Define: "who wins the seat"
My definition of winning a seat would be that a candidate has the support of at least 50% of voters who cast a vote in that seat. (Note: I have a problem with the high % of voters who do not vote in this country, but that's a different argument). PR is one alternative that does a better job of reflecting the wishes of the electorate. Another is Preferential voting if PR isn't an option. Australia uses the latter, and it works better than FPTP does (still not as good as PR would be, but better than FPTP).

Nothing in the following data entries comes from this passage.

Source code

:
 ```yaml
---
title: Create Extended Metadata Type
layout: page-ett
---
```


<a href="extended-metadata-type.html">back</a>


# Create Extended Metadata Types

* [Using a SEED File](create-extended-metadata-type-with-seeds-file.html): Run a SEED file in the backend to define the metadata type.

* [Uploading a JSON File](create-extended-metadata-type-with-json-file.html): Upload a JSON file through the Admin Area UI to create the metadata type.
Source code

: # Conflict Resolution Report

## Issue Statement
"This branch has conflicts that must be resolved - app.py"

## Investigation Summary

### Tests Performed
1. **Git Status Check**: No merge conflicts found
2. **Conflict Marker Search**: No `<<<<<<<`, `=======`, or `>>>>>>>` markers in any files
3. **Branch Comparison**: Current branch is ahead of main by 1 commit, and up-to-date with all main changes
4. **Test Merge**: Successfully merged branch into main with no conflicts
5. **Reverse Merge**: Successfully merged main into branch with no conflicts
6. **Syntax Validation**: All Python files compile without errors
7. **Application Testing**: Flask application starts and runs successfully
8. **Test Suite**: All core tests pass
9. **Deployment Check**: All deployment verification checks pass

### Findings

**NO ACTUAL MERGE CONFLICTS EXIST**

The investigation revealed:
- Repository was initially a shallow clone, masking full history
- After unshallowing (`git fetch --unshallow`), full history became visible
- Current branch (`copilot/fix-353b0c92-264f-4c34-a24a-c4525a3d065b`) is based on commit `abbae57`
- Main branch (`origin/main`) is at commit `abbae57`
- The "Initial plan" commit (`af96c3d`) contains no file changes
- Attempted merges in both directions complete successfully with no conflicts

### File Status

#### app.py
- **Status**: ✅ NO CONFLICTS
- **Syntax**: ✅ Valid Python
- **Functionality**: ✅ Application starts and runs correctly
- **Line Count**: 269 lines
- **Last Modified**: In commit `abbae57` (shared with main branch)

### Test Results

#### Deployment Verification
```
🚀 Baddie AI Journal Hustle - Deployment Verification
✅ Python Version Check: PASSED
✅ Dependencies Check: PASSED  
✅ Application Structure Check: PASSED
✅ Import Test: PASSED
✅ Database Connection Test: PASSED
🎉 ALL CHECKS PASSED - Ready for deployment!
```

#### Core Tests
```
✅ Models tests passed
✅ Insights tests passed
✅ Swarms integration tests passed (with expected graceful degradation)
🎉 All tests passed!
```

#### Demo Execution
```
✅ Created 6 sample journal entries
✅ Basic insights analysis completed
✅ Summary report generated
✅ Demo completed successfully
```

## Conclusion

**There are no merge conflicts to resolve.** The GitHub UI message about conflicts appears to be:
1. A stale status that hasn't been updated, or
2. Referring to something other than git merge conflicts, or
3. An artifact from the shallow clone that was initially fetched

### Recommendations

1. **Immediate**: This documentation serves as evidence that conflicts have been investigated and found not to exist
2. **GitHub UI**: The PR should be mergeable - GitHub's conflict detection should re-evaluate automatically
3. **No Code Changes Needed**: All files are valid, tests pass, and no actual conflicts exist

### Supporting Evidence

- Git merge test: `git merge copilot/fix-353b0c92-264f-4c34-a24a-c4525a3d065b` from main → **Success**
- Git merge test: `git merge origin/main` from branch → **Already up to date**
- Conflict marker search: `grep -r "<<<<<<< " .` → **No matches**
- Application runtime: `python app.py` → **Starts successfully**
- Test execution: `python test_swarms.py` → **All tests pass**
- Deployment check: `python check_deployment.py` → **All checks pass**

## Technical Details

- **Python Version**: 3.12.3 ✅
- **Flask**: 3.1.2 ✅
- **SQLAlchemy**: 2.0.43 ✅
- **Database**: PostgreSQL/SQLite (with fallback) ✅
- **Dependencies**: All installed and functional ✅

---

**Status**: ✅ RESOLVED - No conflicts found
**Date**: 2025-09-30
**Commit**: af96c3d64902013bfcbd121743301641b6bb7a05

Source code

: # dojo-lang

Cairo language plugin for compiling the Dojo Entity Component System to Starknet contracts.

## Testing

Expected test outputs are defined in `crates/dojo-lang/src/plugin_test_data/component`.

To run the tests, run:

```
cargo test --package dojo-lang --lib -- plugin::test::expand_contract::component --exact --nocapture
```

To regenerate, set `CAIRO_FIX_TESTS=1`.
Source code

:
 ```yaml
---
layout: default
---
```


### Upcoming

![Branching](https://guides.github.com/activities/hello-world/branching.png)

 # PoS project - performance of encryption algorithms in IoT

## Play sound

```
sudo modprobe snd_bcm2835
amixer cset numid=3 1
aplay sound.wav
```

FPTP in far too many cases does not provide clear and indisputable evidence of this in far too many cases. At the 2019 GE, 421 seats were won with >50% of the vote, while 229 were won with less than that. Of those, 21 were "won" with less than 40% of the vote. Now, admittedly, most of those 21 were won by a non-Tory.
85 of the seats won with <50% of the vote were won by a Tory. Of those, I've identified 40 where it is likely the result would have been different with an Australia-style preferential voting system. Not all to Labour, some would have gone SNP, Lib Dem, or Plaid. That would have seen them fall 1 seat short of a majority and either forming a minority government propped up by a minor party, or a formal coalition led by the Tory party. But it certainly would not have put is in a situation where the excesses of the Tory party couldn't be challenged.
Given the overall national vote share, that would have felt like a "fair" result to me. Far more people voted *against* the Tory party than for them, however the Tories did have the largest vote share.
"First Past the Post" is such a bad name for the system used today. In far too many cases, *no one* actually gets past the post IMO. It would be better called "Nearest to the Post".